START Source information
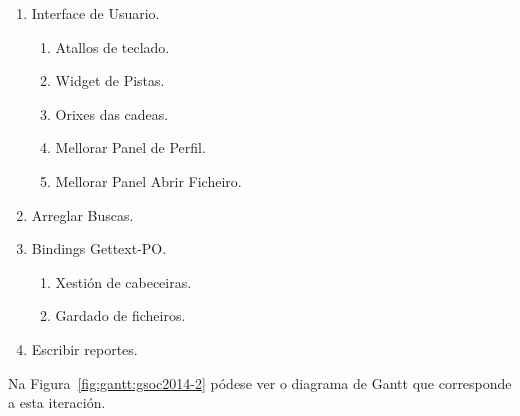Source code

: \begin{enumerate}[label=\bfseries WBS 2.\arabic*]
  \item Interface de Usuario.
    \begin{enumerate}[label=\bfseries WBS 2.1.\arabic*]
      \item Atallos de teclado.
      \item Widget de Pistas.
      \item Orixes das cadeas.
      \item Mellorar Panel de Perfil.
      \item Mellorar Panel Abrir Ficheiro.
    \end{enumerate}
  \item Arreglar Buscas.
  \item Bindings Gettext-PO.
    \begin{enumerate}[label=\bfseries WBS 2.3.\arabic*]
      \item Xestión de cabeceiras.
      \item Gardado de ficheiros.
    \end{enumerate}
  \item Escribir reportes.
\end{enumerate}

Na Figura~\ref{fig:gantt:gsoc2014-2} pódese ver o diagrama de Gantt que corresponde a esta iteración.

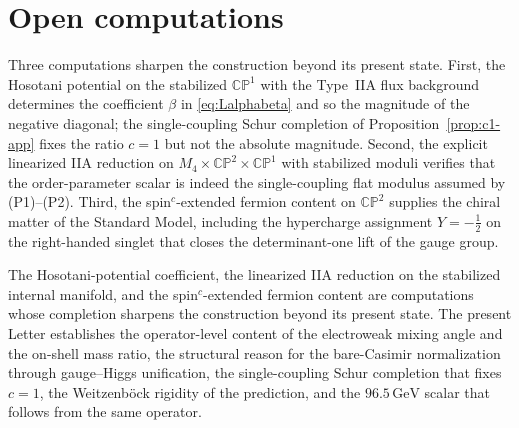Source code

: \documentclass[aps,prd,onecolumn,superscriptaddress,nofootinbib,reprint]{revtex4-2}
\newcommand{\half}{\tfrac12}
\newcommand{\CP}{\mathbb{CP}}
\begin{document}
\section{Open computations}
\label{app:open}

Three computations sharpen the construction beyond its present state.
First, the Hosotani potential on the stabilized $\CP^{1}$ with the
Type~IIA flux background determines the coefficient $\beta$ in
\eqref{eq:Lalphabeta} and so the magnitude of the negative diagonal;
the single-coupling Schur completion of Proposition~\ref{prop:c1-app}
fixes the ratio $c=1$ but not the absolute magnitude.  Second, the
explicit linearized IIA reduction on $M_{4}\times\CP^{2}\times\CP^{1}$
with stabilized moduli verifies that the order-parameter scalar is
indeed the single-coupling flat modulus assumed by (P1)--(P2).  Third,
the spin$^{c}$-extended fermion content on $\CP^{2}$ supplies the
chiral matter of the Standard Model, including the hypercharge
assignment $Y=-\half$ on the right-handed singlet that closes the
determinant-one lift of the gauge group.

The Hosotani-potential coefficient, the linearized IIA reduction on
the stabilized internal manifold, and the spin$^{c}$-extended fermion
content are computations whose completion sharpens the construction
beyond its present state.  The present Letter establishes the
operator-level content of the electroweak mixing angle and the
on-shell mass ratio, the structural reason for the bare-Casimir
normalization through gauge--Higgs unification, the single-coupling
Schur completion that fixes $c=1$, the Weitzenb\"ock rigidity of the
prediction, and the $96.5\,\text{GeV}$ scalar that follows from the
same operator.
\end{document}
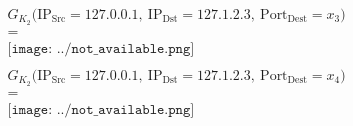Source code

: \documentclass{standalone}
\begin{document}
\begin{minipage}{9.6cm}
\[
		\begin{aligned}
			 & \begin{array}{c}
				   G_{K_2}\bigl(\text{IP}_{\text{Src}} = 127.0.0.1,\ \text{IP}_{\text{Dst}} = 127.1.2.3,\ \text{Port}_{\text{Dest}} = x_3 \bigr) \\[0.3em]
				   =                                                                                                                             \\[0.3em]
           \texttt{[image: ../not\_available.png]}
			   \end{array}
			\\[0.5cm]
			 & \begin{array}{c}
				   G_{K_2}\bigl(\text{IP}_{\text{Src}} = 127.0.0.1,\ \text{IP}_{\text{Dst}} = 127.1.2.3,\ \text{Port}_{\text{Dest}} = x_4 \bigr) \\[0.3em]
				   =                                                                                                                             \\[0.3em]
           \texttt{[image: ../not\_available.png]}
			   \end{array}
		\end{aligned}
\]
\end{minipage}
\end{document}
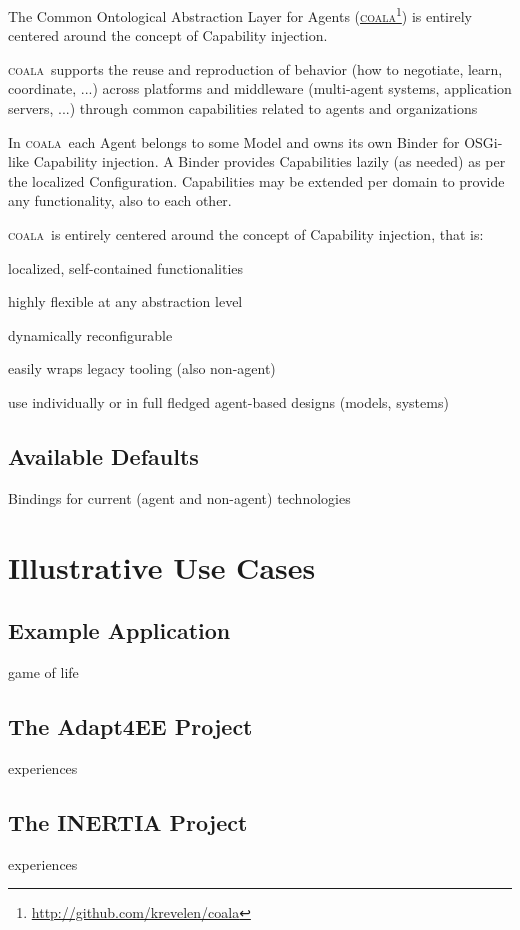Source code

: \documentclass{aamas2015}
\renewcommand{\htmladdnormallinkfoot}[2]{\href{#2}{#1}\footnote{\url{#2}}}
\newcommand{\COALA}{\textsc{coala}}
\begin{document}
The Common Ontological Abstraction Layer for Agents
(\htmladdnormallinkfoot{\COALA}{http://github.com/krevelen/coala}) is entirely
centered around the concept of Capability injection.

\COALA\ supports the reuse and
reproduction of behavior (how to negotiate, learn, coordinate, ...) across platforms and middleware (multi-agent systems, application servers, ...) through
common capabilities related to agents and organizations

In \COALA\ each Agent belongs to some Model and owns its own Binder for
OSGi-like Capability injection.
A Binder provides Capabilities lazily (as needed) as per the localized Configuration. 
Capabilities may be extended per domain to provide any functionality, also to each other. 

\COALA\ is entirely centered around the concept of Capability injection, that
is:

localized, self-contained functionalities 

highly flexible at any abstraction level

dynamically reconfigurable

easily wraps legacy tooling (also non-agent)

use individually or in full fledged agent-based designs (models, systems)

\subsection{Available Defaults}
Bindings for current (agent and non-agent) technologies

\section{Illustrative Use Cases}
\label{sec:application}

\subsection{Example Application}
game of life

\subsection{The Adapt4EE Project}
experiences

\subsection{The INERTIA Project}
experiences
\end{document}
END Source information
Checking the material above line by line, count those that include the string "Bindings". Give the number alone.

# Answer to the exercise
2